Other expenses (product-driven expenses for all channels) settings for basic traded goods.

Who Should Ignore This Section? - If you don't have any additional costs beyond the initial purchase price of your product or you're drop shipping the product and the supplier handles all fulfillment costs, you can skip this section.


The "Other Expenses (all channels)" section empowers you to define additional costs associated with your product.

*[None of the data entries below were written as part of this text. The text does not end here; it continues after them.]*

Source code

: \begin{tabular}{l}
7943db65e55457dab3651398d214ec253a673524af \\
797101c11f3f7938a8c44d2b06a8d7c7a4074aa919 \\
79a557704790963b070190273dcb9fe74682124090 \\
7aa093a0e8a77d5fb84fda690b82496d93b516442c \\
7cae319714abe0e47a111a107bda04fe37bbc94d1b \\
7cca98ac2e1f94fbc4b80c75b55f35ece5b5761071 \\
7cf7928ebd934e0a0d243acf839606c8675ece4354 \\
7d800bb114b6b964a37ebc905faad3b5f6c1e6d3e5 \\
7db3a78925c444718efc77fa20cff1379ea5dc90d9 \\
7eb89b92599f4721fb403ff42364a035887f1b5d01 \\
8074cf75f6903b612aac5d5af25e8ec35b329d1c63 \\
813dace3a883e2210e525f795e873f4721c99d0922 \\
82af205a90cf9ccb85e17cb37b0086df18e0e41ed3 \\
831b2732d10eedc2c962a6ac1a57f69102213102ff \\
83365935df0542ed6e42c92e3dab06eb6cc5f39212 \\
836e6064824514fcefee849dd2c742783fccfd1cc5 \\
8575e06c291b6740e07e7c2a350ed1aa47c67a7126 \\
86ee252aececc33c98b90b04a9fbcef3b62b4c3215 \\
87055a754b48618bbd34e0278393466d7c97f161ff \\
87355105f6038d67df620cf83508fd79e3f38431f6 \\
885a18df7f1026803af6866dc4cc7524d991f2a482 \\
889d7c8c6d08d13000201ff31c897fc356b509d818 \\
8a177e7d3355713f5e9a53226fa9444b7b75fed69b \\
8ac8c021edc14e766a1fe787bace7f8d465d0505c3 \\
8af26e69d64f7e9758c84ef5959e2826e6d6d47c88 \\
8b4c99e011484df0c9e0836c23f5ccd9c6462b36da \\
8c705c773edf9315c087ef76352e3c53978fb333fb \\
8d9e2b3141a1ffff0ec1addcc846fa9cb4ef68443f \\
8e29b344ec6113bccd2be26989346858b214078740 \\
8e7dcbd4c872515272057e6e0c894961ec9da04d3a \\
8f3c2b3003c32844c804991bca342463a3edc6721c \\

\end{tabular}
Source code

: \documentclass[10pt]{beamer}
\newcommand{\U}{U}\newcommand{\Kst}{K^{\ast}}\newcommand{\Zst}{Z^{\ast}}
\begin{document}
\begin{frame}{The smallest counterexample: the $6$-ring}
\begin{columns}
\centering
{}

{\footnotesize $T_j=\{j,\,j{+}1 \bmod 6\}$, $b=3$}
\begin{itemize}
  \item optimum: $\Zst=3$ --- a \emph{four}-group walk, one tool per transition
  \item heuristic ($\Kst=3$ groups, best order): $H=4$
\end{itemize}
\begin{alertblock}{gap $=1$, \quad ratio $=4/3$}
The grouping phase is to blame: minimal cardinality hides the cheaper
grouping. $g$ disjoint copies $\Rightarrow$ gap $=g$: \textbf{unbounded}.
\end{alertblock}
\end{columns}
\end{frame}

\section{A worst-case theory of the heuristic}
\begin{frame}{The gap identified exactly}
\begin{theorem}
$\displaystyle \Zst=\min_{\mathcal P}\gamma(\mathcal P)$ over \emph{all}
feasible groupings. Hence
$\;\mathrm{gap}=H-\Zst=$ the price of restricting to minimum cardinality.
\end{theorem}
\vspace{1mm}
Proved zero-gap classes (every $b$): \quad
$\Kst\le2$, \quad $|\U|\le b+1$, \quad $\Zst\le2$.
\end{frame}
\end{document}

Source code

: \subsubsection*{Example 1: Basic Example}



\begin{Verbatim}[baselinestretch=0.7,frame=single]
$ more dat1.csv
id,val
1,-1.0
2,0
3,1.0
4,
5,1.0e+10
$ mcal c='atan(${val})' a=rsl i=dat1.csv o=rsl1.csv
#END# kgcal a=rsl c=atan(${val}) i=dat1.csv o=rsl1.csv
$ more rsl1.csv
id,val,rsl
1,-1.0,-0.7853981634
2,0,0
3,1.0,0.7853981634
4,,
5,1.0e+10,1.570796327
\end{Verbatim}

These are considered product-driven expenses, meaning they're directly tied to the use of your product.

To add product-driven expenses:

  1. Locate the "Other expenses" settings within Product Card and click the list icon button to access.

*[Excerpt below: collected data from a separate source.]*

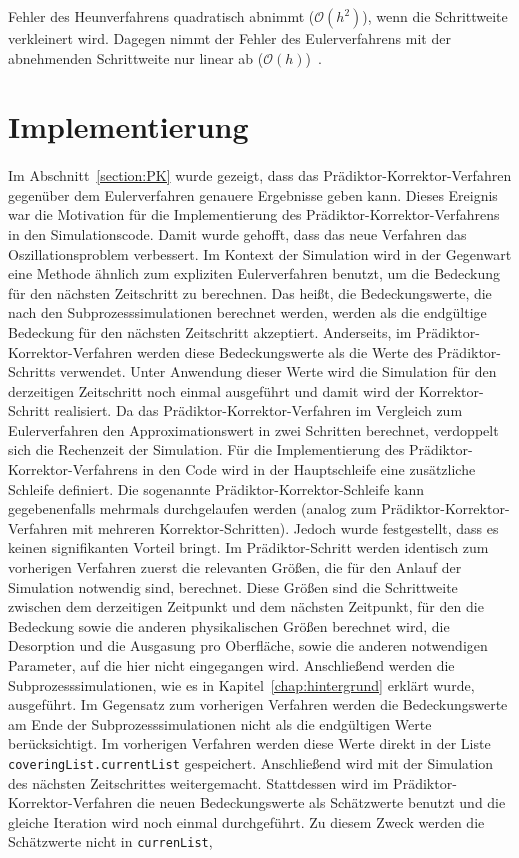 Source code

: \documentclass{listhesis}
\begin{document}
Fehler des Heunverfahrens quadratisch abnimmt ($\mathcal{O}(h^2)$), wenn die Schrittweite verkleinert wird. Dagegen nimmt der Fehler des Eulerverfahrens mit der abnehmenden Schrittweite nur linear ab ($\mathcal{O}(h)$)~\cite{ulbrich}.

\section{Implementierung} 
\label{section:implement}
\paragraph{}
Im Abschnitt~\ref{section:PK} wurde gezeigt, dass das Prädiktor-Korrektor-Verfahren gegen\-über dem Eulerverfahren genauere Ergebnisse geben kann. Dieses Ereignis war die Motivation für die Implementierung des Prädiktor-Korrektor-Verfahrens in den Simulationscode. Damit wurde gehofft, dass das neue Verfahren das Oszillationsproblem verbessert. Im Kontext der Simulation wird in der Gegenwart eine Methode ähnlich zum expliziten Eulerverfahren benutzt, um die Bedeckung für den nächsten Zeitschritt zu berechnen. Das heißt, die Bedeckungswerte, die nach den Subprozesssimulationen berechnet werden, werden als die endgültige Bedeckung für den nächsten Zeitschritt akzeptiert. Anderseits, im Prädiktor-Korrektor-Verfahren werden diese Bedeckungswerte als die Werte des Prädiktor-Schritts verwendet. Unter Anwendung dieser Werte wird die Simulation für den derzeitigen Zeitschritt noch einmal ausgeführt und damit wird der Korrektor-Schritt realisiert. Da das Prädiktor-Korrektor-Verfahren im Vergleich zum Eulerverfahren den Approximationswert in zwei Schritten berechnet, verdoppelt sich die Rechenzeit der Simulation. Für die Implementierung des Prädiktor-Korrektor-Verfahrens in den Code wird in der Hauptschleife eine zusätzliche Schleife definiert. Die sogenannte Prädiktor-Korrektor-Schleife kann gegebenenfalls mehrmals durchgelaufen werden (analog zum Prädiktor-Korrektor-Verfahren mit mehreren Korrektor-Schritten). Jedoch wurde festgestellt, dass es keinen signifikanten Vorteil bringt. Im Prädiktor-Schritt werden identisch zum vorherigen Verfahren zuerst die relevanten Größen, die für den Anlauf der Simulation notwendig sind, berechnet. Diese Größen sind die Schrittweite zwischen dem derzeitigen Zeitpunkt und dem nächsten Zeitpunkt, für den die Bedeckung sowie die anderen physikalischen Größen berechnet wird, die Desorption und die Ausgasung pro Oberfläche, sowie die anderen notwendigen Parameter, auf die hier nicht eingegangen wird. Anschließend werden die Subprozesssimulationen, wie es in Kapitel~\ref{chap:hintergrund} erklärt wurde, ausgeführt. Im Gegensatz zum vorherigen Verfahren werden die Bedeckungswerte am Ende der Subprozesssimulationen nicht als die endgültigen Werte berücksichtigt. Im vorherigen Verfahren werden diese Werte direkt in der Liste \texttt{coveringList.currentList} gespeichert. Anschließend wird mit der Simulation des nächsten Zeitschrittes weitergemacht. Stattdessen wird im Prädiktor-Korrektor-Verfahren die neuen Bedeckungswerte als Schätzwerte benutzt und die gleiche Iteration wird noch einmal durchgeführt. Zu diesem Zweck werden die Schätzwerte nicht in \texttt{currenList}, 
\end{document}
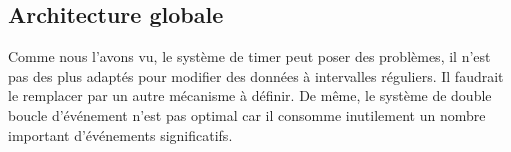 \subsection{Architecture globale}
Comme nous l'avons vu, le système de timer peut poser des problèmes, il n'est pas des plus adaptés pour modifier des données à intervalles réguliers. Il faudrait le remplacer par un autre mécanisme à définir. De même, le système de double boucle d'événement n'est pas optimal car il consomme inutilement un nombre important d'événements significatifs.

  2. In the "Product-Driven Expenses" window, click the button "+ ADD EXPENSES" to create a new expense entry.


    1. Name: Enter a descriptive name for the expense (e.g., Import Duties).
    2. Rule: Choose when the expense applies: "On shipment" or "On purchase."
    3. Calculation: Select how the expense is calculated, and enter the specific value (e.g., $0.05 per piece).
    4. Activity Group: Assign the expense to a relevant activity group.

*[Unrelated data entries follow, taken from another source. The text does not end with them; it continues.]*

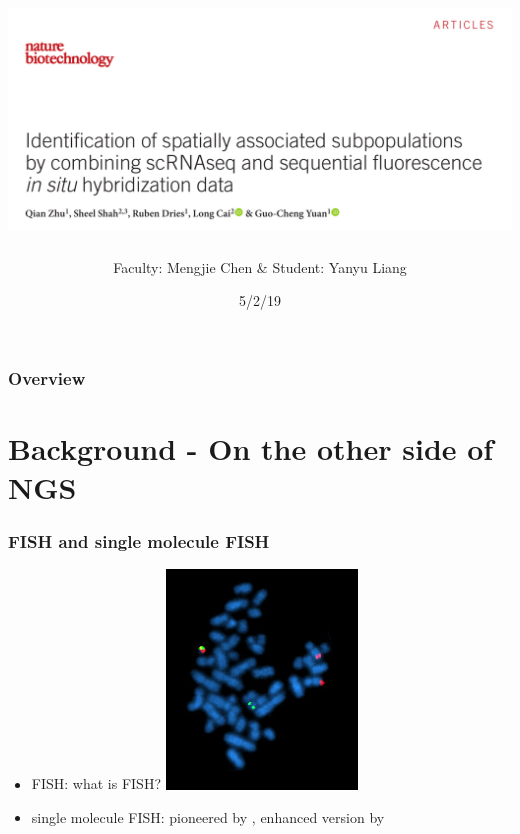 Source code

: \documentclass{beamer}
\title{\includegraphics[width=\textwidth]{title}} %
\author{Faculty: Mengjie Chen \& Student: Yanyu Liang}
\institute[]
{
GGSB Journal Club
}
\date{5/2/19} %
\begin{document}
\begin{frame}
\titlepage %
\end{frame}
\begin{frame}
\frametitle{Overview} %
\tableofcontents %
\end{frame}



\section{Background - On the other side of NGS}

  \begin{frame}
  \frametitle{FISH and single molecule FISH}
  \begin{itemize}
    \item FISH: what is FISH?
    \includegraphics[width=0.4\textwidth]{Bcrablmet}
    \cite{wiki:Fluorescence_in_situ_hybridization}
    \item single molecule FISH: pioneered by \cite{femino1998visualization}, enhanced version by \cite{raj2006stochastic}
  \end{itemize}
  \end{frame}
\end{document}
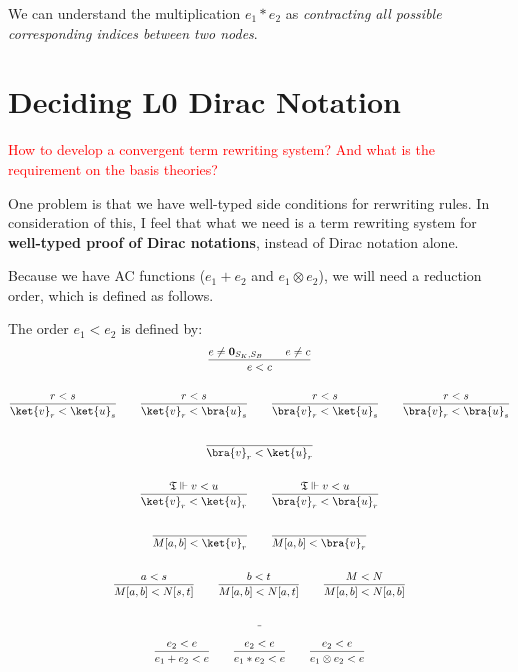 We can understand the multiplication $e_1 * e_2$ as \textit{contracting all possible corresponding indices between two nodes}.

\section{Deciding L0 Dirac Notation}

\textcolor{red}{How to develop a convergent term rewriting system? And what is the requirement on the basis theories?}

\vspace{1em}

One problem is that we have well-typed side conditions for rerwriting rules. In consideration of this, I feel that what we need is a term rewriting system for \textbf{well-typed proof of Dirac notations}, instead of Dirac notation alone.

\vspace{1em}
Because we have AC functions ($e_1 + e_2$ and $e_1 \otimes e_2$), we will need a reduction order, which is defined as follows.

\begin{definition}
  The order $e_1 < e_2$ is defined by:
  \begin{gather*}
    \frac{e \neq \textbf{0}_{S_K, S_B}\qquad e \neq c}{e < c}\\
    \ \\
    \frac{r < s}{\ket{v}_r < \ket{u}_s} \qquad \frac{r < s}{\ket{v}_r < \bra{u}_s}\qquad \frac{r < s}{\bra{v}_r < \ket{u}_s}\qquad \frac{r < s}{\bra{v}_r < \bra{u}_s}\\
    \ \\
    \frac{}{\bra{v}_r < \ket{u}_r} \\
    \ \\
    \frac{\mathfrak{T} \Vdash v < u}{\ket{v}_r < \ket{u}_r}\qquad\frac{\mathfrak{T} \Vdash v < u}{\bra{v}_r < \bra{u}_r}\\
    \ \\
    \frac{}{M[a, b] < \ket{v}_r}\qquad \frac{}{M[a, b] < \bra{v}_r}\\
    \ \\
    \frac{a < s}{M[a, b]<N[s, t]}\qquad \frac{b < t}{M[a, b]<N[a, t]}\qquad \frac{M < N}{M[a, b] < N[a, b]}\\
    \ \\
    \frac{}
    \ \\
    \frac{e_2 < e}{e_1 + e_2 < e}\qquad \frac{e_2 < e}{e_1 * e_2 < e} \qquad \frac{e_2 < e}{e_1 \otimes e_2 < e}
  \end{gather*}
\end{definition}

  3. Once you've added all the necessary information, review your entries. When finished, return to the "Product Card" to see the newly added product-driven expenses listed.

What you can specify for each expense?

  • Expense Name: Give your expense a clear and descriptive name (e.g., "Packaging Materials," "Shipping per Unit").
  • On Shipment: This rule applies to expenses incurred during the fulfillment process, such as packaging, shipping, and warehousing. These costs are typically expensed in the period the product is shipped to the customer. (e.g., Shipping costs, Packaging materials)
  • Expense Rule: Give pre-defined "Expense Rules" to categorize your product-driven expenses. These rules help streamline expense tracking and reporting by grouping similar cost components. Here are the three common expense rule types:
    • On Purchase, Expense on Period: This rule applies to costs incurred at the time of product purchase that are expensed immediately in the current accounting period. These expenses are typically not capitalized into the product's value. (e.g., Transaction fees for buying inventory)
    • On Purchase, Capitalize into Product: This rule applies to costs that become part of the product's cost basis. These costs are added to the initial purchase price and are reflected in the product's inventory valuation. (e.g., Import duties, Material costs)
  • Calculation Method: Choose how the expense is calculated:
    • Per Unit Cost: This method assigns a fixed cost per unit of your product sold (e.g., "$2 USD per Piece").
    • %(Percentage) of Amount Sold: This method calculates the expense as a percentage of the base wholesale cost per unit (e.g., "10% of Wholesale Cost for Packaging").
  • Activity Group: Categorize the expense by its nature. Common categories include:
    • General: Expenses that apply broadly to your business operations.
    • Administrative: Administrative costs associated with managing your business.
    • Selling: Costs related to marketing and selling your product.
    • Production: Costs incurred during the production or delivery of your product.
    • Non-Operating: Expenses not directly related to your product's core operations.

Here's a tip:
  • By defining these product-driven expenses and utilizing expense rules, you gain a clear understanding of your overall costs per unit and their impact on your accounting practices.
  • This information empowers you to set competitive prices, optimize your supply chain, and ultimately ensure the profitability of your product offering.